New blog moment /pos
Hello! I am here to formally request you may or may not tell me more about this selkieverse. Is it an au where everyone is a selkie (or at least, some bugs are)? Do they just turn into aquatic like bugs instead of actual seals? If actual seals, do you have species picked out for the selkie characters yet? How does it work? Are they even selkies at all? Once more, you don't have to answer if its information you'd like to withold but as local marine biology (mostly seals and jellyfish though) nerd I must know if this may be an au that is like.

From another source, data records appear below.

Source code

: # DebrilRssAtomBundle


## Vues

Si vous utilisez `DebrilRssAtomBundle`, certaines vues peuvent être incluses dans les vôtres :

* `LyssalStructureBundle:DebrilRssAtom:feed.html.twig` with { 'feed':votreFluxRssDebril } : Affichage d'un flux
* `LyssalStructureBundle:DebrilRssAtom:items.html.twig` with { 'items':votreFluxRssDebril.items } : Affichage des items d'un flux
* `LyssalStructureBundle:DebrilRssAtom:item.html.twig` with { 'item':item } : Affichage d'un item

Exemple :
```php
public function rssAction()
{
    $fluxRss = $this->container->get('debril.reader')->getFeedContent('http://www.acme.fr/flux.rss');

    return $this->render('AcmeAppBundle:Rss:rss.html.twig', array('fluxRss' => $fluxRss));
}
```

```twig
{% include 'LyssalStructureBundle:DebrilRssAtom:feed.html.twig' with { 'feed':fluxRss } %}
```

Right up my alley.
Oh boy, we can answer questions! Technically, we've had this blog for a bit, we just... haven't been using it (we are afflicted with a chronic need to illustrate our worldbuilding and we just Haven't Been Drawing recently).

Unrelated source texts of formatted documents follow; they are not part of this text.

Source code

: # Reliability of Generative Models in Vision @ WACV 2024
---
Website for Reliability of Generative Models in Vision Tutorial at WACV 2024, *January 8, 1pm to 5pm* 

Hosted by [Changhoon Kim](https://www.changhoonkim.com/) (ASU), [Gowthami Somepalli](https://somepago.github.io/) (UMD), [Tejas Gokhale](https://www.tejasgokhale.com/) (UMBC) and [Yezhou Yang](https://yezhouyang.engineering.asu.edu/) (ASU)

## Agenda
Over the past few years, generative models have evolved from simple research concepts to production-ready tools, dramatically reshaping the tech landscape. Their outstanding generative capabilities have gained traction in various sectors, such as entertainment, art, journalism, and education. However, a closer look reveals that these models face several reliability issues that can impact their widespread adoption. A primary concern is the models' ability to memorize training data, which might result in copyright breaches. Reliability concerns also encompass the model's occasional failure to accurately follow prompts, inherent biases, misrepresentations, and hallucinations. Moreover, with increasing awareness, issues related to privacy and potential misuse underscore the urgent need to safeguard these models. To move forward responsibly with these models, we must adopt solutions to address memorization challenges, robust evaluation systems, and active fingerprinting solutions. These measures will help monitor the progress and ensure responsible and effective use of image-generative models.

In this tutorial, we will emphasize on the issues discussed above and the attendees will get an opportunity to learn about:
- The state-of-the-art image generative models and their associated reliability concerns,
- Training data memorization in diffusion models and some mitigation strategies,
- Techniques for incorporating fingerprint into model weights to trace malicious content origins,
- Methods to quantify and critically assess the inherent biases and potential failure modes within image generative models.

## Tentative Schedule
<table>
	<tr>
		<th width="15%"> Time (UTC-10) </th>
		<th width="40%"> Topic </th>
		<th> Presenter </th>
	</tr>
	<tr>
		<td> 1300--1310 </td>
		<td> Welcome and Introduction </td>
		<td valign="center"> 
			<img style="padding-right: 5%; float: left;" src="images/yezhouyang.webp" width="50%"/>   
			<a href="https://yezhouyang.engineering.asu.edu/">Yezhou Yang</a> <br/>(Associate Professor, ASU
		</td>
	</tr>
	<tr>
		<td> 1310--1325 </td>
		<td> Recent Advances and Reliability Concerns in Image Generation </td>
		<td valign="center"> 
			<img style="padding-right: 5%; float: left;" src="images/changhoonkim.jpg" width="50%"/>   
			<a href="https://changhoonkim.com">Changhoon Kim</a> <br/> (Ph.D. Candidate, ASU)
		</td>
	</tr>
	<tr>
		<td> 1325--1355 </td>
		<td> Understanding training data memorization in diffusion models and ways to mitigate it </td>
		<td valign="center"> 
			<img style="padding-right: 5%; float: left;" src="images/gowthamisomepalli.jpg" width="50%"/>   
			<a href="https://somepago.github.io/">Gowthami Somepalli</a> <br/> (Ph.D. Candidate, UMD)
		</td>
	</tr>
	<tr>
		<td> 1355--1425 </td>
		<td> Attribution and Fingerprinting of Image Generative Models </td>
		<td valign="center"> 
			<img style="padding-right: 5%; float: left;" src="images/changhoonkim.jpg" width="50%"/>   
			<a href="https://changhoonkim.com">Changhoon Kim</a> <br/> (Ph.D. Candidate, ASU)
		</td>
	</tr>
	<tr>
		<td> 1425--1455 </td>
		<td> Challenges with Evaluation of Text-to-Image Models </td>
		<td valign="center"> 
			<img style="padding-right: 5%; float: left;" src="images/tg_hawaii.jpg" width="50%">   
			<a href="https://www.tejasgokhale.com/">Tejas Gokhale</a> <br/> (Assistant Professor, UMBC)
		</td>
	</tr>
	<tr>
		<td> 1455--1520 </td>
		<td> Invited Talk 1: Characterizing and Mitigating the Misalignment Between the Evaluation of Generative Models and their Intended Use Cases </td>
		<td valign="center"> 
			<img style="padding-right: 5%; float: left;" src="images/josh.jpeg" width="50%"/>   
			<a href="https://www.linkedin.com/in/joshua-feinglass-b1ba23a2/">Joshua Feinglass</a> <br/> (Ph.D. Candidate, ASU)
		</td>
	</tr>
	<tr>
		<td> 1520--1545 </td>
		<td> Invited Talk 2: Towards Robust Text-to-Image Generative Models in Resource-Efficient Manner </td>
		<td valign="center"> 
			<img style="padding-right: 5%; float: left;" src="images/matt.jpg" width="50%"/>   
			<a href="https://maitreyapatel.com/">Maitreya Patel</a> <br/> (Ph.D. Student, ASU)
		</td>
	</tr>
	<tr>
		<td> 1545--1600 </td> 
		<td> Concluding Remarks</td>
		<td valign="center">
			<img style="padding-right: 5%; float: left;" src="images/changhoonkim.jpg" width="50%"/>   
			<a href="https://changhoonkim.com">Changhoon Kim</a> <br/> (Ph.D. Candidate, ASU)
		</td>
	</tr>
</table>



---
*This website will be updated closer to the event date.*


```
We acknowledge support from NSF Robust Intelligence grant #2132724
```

Not everyone is a selkie, but some bugs are - actual species varies! They're seals, or other assorted... vertebrates, mostly. "Selkie", here, is less referring specifically to seals and more referring to the general category of Bugs With Bonus Pelt. We've got actual species picked out for the selkie characters, but we do want to keep a few under wraps - of the few we can reveal, Leif is a ribbon seal, Mothiva is a leopard seal, Cenn is a yellow-bellied water snake, and Vi... well, her pelt was an ermine.
In terms of how it works - selkies are, more or less, bugs that come in two... pieces, or with two forms. It's genetic, though it can very much skip generations and occasionally appears to manifest from nowhere - generally, you have a few main strains of selkie in an area, maybe with a scattering of other species around. Seals are by far the most common around both Bugaria and The North, and the gene's most common in moths (as far as anyone knows), though it can appear in other species - and, as previously mentioned, sometimes you just get a kid who's a selkie without any previous selkie relatives.
A selkie's pelt isn't present upon hatching, but manifests later - generally either when they metamorphose, in the case of bugs like moths and butterflies, or during one of their first few instars on bugs who do That. It is, functionally, a part of them - a selkie cannot be separated from their pelt for too long, though they can wander farther from it with age and practice, and trying to keep away from it causes fun side effects (like organ failure, and feeling like you're being physically peeled out of your shell, and death).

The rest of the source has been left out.